What the exercise asks: Find all lines with the word "abrufen" in the material, then copy them.

Recorded information:
--

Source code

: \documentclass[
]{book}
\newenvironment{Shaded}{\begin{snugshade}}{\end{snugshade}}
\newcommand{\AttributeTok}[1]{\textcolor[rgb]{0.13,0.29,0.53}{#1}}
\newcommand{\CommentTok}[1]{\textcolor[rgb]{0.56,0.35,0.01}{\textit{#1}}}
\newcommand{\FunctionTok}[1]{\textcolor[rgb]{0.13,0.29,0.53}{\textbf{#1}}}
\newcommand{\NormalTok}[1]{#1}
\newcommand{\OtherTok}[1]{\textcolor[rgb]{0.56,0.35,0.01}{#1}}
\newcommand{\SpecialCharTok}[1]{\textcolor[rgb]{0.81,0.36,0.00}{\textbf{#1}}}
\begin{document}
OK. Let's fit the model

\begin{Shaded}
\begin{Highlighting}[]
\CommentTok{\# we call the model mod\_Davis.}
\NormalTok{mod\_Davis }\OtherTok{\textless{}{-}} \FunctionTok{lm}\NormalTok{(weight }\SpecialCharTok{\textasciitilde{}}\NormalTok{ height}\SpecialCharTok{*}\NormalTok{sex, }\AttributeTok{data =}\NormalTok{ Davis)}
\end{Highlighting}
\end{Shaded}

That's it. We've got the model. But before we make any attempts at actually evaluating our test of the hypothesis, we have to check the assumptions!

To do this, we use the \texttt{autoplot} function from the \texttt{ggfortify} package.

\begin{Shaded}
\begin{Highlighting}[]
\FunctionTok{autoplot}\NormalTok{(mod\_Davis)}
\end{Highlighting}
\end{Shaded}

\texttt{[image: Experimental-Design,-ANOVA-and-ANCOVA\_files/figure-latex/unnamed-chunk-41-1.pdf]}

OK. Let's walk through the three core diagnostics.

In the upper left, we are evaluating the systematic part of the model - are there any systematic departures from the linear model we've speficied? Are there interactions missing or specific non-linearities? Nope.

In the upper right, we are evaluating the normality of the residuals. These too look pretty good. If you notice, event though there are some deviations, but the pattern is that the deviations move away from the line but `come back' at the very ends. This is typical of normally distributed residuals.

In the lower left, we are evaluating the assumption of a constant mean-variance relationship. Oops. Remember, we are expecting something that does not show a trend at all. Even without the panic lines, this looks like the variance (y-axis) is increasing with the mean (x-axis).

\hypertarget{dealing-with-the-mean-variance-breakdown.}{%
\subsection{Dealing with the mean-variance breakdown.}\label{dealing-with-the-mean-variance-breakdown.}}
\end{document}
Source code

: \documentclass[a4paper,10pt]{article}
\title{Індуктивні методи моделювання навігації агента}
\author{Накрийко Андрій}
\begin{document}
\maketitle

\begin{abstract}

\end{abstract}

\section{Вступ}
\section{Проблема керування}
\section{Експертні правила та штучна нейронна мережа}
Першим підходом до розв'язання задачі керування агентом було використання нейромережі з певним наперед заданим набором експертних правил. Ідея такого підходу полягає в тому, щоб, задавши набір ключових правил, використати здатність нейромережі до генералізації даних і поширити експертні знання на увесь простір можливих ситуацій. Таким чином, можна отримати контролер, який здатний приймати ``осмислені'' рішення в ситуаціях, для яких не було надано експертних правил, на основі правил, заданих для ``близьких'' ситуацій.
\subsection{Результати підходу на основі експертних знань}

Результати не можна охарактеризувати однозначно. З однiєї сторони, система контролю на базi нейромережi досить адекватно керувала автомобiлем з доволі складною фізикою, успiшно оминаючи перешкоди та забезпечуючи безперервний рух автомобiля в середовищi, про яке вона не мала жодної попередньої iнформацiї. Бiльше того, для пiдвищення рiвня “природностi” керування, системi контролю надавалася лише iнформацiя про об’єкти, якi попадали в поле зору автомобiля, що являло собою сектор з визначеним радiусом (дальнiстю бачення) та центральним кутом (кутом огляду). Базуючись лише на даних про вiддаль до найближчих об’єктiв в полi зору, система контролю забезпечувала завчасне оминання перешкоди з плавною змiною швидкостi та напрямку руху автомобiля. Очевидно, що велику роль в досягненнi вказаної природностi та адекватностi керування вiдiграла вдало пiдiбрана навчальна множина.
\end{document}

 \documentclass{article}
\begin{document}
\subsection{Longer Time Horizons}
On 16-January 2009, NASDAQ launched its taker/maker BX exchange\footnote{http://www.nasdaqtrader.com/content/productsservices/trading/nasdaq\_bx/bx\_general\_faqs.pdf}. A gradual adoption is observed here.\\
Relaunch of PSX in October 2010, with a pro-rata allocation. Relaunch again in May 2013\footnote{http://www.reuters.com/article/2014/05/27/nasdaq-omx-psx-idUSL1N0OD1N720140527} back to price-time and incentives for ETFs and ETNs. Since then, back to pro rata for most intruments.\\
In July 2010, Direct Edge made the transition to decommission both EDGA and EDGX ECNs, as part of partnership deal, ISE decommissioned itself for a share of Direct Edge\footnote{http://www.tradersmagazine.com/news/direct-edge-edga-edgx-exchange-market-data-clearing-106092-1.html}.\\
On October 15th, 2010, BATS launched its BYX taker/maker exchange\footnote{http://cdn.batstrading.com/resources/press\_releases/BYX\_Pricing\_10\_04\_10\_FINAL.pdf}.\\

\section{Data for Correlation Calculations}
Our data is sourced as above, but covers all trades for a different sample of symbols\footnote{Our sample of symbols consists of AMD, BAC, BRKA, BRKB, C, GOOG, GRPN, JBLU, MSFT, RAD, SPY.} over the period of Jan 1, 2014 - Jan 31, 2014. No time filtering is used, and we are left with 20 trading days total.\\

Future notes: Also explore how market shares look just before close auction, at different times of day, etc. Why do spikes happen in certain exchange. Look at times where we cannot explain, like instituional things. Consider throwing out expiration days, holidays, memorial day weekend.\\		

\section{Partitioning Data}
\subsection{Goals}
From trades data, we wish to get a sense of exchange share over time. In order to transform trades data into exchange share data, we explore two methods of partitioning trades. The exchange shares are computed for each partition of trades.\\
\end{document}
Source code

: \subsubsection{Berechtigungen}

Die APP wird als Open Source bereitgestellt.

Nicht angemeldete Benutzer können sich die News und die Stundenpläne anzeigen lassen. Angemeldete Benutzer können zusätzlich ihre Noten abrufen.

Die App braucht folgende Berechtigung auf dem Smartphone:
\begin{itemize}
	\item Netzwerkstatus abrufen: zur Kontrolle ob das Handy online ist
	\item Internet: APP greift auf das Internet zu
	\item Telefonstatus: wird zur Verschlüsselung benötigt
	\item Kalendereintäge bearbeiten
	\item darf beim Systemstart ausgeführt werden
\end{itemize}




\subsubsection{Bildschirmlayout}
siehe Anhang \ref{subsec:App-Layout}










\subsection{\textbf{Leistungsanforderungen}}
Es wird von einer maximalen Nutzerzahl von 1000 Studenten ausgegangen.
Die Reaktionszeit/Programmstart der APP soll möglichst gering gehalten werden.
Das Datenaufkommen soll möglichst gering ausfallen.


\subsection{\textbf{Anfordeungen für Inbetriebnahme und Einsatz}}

--

Response:
Nicht angemeldete Benutzer können sich die News und die Stundenpläne anzeigen lassen. Angemeldete Benutzer können zusätzlich ihre Noten abrufen.
	\item Netzwerkstatus abrufen: zur Kontrolle ob das Handy online ist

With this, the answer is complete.